When Drumap was a prototype, its creator, Raul Rodrigues, presented the idea to the Latin Grammy Cultural Foundation and, bam! the magic was done. With a prize valued at around 5,000 euros for his contribution to the preservation of musical knowledge, everything was easier to make a mobile application that digitizes musical learning and creation a reality. “They gave me the award when it was just an idea and that money allowed me to leave the prototype so I could grow. Of course the validation of the Grammys helped me a lot,” explains Rodrigues, who after that accolade made his company a reality, today based in Valencia.

“On the way to Madrid I discovered the city, I loved it and I thought I would stay. And here I am,” he announces. Six years ago he already had experience in moving without fear, since from his native Brazil he had traveled to Argentina, the United States and Scotland. He came to Spain in search of a job and hoping that his Spanish ancestors would open the doors of Europe more easily for him.

He remembers that almost the first thing he knew about València was its entrepreneurial area, Marina de Empresas, where he now works at the Lanzadera incubator, shaping a project in which he always trusted. He first went through Jeff, the laundry startup that went through boom and bust. Last year the firm entered bankruptcy, but by then Rodrigues was already out of the project.

There he had been responsible for international expansion and even human resources. “I left a week before everything fell apart. When they told me that the second investor was not going to come in, I almost fainted… But I left because I wanted to create this project, not pursue a more corporate career. My passion was music,” explains the now CEO of Drumap.

He had studied drums and percussion and specialized in Brazilian music. He already had experience in entrepreneurship because he created a music school that he later ended up selling. “I always stayed between business and music.” With that suitcase he now works to scale his project, drawing on the knowledge of up to three programs: Juan Roig’s accelerator in Valencia, Lanzadera; the Barcelona-based Bcominator, which entered as an investor in his company; and the Music Tech Europe academy where he also learns as a startup.

The project currently has 30,000 users, and 1,000 of them pay for the content. It is through this subscription that the project monetizes the use and for the moment allows it to bill about 5,000 euros per month which, Rodrigues hopes, aspires to convert into 30,000 euros at the end of the year.
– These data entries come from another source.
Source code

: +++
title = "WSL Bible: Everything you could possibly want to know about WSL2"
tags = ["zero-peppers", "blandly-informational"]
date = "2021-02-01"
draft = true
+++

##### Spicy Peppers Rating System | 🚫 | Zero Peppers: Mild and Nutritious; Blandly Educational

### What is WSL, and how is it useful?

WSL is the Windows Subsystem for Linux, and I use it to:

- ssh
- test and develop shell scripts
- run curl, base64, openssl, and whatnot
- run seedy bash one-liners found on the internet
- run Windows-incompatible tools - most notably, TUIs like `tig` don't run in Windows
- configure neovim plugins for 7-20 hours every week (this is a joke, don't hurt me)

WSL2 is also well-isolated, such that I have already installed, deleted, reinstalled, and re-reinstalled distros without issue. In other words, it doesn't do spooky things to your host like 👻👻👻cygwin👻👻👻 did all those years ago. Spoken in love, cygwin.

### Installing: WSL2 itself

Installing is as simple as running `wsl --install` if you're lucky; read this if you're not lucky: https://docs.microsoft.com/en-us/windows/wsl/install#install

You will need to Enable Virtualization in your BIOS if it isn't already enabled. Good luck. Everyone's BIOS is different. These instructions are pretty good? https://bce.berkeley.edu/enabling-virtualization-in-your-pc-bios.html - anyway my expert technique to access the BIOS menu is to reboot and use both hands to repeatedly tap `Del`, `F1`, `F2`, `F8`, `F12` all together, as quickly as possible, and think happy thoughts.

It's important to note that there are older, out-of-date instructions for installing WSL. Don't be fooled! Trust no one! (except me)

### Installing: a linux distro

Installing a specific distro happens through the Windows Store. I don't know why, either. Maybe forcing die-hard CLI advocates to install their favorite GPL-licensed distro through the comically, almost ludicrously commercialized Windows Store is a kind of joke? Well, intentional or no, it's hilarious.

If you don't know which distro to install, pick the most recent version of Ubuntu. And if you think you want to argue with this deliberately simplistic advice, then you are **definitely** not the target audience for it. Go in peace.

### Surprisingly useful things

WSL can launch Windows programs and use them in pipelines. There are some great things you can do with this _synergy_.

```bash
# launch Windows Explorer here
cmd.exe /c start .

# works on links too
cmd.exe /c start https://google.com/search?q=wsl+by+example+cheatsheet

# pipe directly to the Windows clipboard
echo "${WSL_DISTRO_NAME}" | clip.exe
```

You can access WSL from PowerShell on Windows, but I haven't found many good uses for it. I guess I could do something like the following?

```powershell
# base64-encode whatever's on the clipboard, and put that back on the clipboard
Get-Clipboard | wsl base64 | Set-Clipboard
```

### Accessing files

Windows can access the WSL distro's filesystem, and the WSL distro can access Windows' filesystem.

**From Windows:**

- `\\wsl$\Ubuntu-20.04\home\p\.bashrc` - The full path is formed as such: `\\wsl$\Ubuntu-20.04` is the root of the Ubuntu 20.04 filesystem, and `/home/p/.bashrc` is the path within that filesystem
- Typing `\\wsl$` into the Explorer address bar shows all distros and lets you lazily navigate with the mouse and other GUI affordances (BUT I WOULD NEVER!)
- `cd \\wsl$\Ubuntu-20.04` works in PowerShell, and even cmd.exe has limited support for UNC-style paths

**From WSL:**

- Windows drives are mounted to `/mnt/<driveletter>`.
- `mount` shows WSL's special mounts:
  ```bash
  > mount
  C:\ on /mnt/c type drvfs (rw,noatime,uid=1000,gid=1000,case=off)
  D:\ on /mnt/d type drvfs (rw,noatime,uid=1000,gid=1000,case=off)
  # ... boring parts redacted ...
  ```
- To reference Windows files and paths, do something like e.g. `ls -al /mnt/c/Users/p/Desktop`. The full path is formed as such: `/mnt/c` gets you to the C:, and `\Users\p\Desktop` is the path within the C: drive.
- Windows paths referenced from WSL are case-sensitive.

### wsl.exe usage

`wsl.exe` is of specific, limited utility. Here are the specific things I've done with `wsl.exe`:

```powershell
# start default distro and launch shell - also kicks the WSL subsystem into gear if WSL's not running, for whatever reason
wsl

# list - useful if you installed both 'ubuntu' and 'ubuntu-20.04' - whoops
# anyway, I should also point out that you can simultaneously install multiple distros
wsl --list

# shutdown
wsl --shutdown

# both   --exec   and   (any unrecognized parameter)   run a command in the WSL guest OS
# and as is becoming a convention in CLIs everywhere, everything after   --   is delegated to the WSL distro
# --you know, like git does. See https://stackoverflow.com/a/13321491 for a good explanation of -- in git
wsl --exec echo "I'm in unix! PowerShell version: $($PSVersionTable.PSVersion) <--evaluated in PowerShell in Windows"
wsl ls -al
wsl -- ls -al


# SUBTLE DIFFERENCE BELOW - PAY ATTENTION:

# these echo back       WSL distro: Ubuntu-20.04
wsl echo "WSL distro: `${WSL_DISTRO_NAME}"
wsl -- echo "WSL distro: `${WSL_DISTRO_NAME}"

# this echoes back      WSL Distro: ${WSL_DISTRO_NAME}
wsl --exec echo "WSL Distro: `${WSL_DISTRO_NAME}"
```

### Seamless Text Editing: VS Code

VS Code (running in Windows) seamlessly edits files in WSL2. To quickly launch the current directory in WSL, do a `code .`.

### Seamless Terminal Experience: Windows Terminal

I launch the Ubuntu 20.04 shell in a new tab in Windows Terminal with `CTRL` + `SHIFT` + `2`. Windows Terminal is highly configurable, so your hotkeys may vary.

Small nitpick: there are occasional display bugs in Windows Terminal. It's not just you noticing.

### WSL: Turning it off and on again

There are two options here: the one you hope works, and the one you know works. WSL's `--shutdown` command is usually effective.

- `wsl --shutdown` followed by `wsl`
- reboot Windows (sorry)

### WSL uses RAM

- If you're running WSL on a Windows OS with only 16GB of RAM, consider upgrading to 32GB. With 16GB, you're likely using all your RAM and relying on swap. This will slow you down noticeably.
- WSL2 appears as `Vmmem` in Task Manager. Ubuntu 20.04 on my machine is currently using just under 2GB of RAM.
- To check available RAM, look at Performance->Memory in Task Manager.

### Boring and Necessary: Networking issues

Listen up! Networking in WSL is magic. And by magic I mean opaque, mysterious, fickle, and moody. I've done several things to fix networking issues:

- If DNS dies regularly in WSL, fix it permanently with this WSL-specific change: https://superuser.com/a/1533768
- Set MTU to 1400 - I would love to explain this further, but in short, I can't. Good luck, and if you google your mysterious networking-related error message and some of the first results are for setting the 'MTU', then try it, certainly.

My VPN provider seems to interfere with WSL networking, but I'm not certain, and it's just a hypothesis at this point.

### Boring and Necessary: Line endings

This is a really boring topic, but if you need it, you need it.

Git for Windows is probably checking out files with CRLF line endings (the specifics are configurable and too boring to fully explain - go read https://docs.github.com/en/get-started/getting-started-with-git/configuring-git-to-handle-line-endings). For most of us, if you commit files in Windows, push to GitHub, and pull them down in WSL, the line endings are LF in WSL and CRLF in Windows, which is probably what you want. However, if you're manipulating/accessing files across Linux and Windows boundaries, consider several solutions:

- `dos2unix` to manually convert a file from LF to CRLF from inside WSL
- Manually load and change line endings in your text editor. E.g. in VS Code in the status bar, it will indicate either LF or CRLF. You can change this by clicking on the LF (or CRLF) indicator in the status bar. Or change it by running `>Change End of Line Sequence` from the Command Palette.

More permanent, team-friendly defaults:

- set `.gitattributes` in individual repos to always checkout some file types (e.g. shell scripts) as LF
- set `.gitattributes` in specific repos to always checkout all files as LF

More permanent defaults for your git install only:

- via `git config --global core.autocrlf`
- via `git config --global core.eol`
Its objective is to invoice 20 million between the next three and six years.

With six people on staff, three of them in Valencia, the project is now focused on a financing round of 100,000 euros with which to attract new business angels. Among its next steps, improve its presence on social networks and in the audiovisual content of the app, which is divided between a drum coach and a sheet music editor for neophytes in the intense pleasure of hitting the cymbals and the drum. “It is very easy for people who don’t know about music to learn,” concludes the entrepreneur.